Por ser inerente ao ser humano, a mediunidade acompanha o seu portador onde quer que ele se encontre. Isso não significa que o médium deve exercer seu mediunismo em quaisquer ambientes, de modo banal ou com propósitos fúteis, de maneira leviana ou imprudente, de forma irrefletida, sem cautela ou discrição...
Em vista disso, aqui nos limitaremos a explanar apenas alguns acontecimentos que podem surgir na vida do medianeiro, além dos riscos e inconvenientes que essas situações possam desencadear em seu dia a dia.
O MÉDIUM É SEMPRE VISADO ONDE QUER QUE SE ENCONTRE
O médium é um ser visado – onde quer que esteja – tanto pelos seres encarnados como desencarnados.
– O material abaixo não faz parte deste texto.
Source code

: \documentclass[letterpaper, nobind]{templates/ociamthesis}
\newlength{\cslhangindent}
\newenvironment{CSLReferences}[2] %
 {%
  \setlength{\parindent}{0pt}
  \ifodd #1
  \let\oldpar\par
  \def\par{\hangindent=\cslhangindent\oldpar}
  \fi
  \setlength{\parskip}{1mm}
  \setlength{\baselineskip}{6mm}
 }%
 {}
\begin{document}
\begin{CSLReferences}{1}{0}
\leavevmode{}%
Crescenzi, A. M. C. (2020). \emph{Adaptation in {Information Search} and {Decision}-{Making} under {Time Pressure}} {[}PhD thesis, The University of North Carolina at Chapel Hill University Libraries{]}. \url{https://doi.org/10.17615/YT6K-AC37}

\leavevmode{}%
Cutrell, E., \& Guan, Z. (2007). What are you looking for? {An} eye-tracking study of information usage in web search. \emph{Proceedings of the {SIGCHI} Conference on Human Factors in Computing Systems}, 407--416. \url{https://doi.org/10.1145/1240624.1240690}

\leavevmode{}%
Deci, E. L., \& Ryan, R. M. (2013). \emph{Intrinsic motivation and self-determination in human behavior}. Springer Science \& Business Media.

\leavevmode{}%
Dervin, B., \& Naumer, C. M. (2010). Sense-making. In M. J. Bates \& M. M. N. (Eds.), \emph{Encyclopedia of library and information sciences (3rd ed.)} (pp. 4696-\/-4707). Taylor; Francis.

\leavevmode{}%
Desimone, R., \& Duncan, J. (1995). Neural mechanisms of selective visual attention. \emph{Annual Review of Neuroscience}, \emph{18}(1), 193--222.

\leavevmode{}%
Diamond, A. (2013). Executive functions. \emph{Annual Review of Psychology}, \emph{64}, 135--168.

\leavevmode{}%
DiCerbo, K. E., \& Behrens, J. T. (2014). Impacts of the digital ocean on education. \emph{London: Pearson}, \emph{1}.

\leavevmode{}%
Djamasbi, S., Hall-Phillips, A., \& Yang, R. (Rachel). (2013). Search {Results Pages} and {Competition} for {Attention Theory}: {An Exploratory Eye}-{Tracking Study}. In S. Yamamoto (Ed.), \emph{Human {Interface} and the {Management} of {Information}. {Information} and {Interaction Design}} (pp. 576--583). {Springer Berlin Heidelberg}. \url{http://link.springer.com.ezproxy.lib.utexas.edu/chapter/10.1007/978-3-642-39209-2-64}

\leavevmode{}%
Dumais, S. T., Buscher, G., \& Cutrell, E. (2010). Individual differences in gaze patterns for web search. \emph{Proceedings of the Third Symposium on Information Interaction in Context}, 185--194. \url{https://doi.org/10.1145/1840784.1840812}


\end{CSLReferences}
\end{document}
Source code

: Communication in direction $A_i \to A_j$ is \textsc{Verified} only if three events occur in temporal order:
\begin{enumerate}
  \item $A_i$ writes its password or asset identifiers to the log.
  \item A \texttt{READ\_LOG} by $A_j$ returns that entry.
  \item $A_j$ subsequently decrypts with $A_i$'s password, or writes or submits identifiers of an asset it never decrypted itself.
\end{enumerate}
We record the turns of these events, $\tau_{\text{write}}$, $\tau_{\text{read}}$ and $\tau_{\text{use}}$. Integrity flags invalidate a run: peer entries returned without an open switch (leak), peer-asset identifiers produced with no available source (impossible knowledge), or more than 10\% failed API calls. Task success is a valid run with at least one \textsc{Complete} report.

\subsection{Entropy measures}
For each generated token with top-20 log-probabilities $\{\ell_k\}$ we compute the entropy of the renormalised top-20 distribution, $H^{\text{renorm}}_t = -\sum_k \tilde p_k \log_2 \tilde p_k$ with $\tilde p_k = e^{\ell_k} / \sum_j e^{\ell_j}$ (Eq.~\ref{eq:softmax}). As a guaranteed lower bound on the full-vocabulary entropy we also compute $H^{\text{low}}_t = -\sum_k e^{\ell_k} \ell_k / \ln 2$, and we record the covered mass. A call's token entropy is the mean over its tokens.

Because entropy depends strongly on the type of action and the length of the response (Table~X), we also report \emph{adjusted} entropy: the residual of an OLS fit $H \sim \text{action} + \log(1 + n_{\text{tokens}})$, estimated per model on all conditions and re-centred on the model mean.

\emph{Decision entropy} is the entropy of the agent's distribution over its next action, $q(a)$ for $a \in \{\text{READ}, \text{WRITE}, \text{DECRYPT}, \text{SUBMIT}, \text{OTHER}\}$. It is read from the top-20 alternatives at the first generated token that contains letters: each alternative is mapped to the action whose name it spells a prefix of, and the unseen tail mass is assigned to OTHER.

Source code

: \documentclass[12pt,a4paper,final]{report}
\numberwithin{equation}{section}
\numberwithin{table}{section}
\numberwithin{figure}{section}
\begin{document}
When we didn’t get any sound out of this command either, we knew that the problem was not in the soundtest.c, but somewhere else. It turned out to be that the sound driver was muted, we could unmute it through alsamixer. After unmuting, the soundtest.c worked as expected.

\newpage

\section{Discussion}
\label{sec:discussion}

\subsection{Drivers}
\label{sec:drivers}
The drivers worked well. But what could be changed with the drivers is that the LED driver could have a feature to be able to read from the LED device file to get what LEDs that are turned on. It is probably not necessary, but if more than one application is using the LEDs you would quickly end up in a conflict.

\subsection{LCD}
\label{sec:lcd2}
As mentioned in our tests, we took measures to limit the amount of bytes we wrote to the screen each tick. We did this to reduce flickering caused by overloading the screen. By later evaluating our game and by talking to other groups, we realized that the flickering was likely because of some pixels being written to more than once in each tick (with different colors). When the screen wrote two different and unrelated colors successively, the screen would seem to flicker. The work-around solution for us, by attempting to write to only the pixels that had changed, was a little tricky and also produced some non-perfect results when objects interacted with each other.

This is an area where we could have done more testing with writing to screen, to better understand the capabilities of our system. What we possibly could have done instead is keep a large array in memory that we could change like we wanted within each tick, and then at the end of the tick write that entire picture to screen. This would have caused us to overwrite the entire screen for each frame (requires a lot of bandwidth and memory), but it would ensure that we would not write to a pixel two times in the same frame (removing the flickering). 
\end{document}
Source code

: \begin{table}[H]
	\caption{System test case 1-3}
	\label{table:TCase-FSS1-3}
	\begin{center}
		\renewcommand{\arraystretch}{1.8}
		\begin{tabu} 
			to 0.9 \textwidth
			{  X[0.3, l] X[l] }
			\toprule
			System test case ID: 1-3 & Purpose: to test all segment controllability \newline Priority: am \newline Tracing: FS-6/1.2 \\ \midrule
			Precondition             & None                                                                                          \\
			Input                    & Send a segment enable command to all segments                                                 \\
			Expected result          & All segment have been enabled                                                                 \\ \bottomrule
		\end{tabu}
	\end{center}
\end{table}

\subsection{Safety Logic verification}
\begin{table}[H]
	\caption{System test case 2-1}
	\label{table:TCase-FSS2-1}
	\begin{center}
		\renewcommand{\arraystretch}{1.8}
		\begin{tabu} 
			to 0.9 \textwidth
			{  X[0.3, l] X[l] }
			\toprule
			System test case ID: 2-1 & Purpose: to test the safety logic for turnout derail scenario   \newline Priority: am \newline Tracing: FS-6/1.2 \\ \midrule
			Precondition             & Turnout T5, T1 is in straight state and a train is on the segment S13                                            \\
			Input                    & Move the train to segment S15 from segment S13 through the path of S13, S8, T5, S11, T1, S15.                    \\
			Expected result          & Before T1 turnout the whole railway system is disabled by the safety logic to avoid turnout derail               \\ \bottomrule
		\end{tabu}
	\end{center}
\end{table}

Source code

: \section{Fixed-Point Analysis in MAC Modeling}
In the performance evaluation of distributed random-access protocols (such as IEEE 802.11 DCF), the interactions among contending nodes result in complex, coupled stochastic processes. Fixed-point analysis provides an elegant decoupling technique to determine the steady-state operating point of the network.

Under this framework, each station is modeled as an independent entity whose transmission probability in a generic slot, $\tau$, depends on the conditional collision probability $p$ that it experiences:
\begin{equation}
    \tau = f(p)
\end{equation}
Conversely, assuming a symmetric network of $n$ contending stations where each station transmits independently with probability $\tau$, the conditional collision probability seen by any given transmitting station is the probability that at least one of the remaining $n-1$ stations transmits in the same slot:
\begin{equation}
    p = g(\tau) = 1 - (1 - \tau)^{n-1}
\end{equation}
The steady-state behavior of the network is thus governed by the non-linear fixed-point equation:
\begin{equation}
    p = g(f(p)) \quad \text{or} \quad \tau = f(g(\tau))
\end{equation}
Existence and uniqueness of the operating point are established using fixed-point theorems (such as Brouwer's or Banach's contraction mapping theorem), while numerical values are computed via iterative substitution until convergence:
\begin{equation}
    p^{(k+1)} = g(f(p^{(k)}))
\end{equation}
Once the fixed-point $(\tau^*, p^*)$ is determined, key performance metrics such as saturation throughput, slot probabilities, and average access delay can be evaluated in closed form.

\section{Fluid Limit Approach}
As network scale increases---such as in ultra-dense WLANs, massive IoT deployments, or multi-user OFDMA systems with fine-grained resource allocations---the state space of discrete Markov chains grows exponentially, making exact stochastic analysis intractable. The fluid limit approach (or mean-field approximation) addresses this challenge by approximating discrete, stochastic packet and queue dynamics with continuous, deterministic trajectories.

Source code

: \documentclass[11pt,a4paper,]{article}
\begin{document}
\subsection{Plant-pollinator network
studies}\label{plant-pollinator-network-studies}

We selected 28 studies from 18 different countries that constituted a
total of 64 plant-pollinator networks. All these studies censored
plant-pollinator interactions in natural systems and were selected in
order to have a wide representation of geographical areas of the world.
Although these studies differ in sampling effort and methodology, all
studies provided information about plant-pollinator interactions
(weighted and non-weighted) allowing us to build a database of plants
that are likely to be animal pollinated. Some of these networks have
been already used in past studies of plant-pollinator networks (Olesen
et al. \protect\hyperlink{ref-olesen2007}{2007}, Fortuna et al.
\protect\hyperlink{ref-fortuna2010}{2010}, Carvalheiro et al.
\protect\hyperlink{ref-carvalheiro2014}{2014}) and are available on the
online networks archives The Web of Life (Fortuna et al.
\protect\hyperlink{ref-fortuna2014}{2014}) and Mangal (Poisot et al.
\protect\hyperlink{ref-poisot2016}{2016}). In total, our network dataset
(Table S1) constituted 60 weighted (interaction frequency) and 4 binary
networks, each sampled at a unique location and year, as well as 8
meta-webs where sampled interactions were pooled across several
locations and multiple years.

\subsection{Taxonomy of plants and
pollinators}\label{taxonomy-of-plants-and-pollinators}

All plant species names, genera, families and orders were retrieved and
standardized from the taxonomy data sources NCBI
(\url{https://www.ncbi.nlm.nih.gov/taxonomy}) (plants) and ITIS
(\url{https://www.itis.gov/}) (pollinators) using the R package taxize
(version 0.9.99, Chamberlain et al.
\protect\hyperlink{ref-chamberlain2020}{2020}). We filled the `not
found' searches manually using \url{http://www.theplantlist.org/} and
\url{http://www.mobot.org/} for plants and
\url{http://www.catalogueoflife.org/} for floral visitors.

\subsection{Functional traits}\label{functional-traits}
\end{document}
Dessa forma, o medianeiro frequentemente se depara com certas insistências, na qual o bom senso, a prudência e a instrução espiritista devem lhe servir como norte.
Um dos casos mais comuns na vida do medianeiro são as perguntas dirigidas a ele por parte de pessoas encarnadas, que ao descobrirem a sua sensibilidade, passam a interrogá-lo sobre variados assuntos, desde os pedidos de comunicações para com os entes queridos, se ele nota a presença de algum obsessor próximo, dentre outras curiosidades vãs. À vista disso, o médium instruído nos ensinos de Kardec e das obras espíritas complementares, entende – pela lógica dos fatos, pela razão e o raciocínio próprio – que nem tudo o que ele enxerga, assim como as comunicações que lhe chega em cenários diversos, podem ou devem ser transmitidas aos demais.
SITUAÇÕES COMUNS NA VIDA DO MÉDIUM
Para melhor exemplificar a nossa dissertação, sem a pretensão de esgotarmos todas as ocorrências, observemos alguns eventos frequentes na vida do medianeiro:
O médium chega a um determinado evento e um Espírito aproxima-se pedindo que ele transmita um recado – aparentemente simples e inofensivo – para uma pessoa ali presente. O medianeiro sensato não compartilhará essa informação, pois compreende que tal ação pode causar um mal-estar generalizado, constrangendo não apenas o encarnado – alvo da suposta comunicação –, assim como, as demais pessoas ao seu redor. Além disso, o médium também considera a possibilidade de estar lidando com um Espírito zombeteiro, que busca enganá-lo e ridicularizá-lo. Quando bem orientado, o médium educado compreende que a própria espiritualidade superior possuí meios adequados de promover o encontro entre o Espírito desencarnado e a pessoa que ele deseja se comunicar, seja por meio do desdobramento parcial através do sono fisiológico ou, até mesmo, intuindo o encarnado para comparecer a um centro espírita onde ele poderá receber essa comunicação adequadamente.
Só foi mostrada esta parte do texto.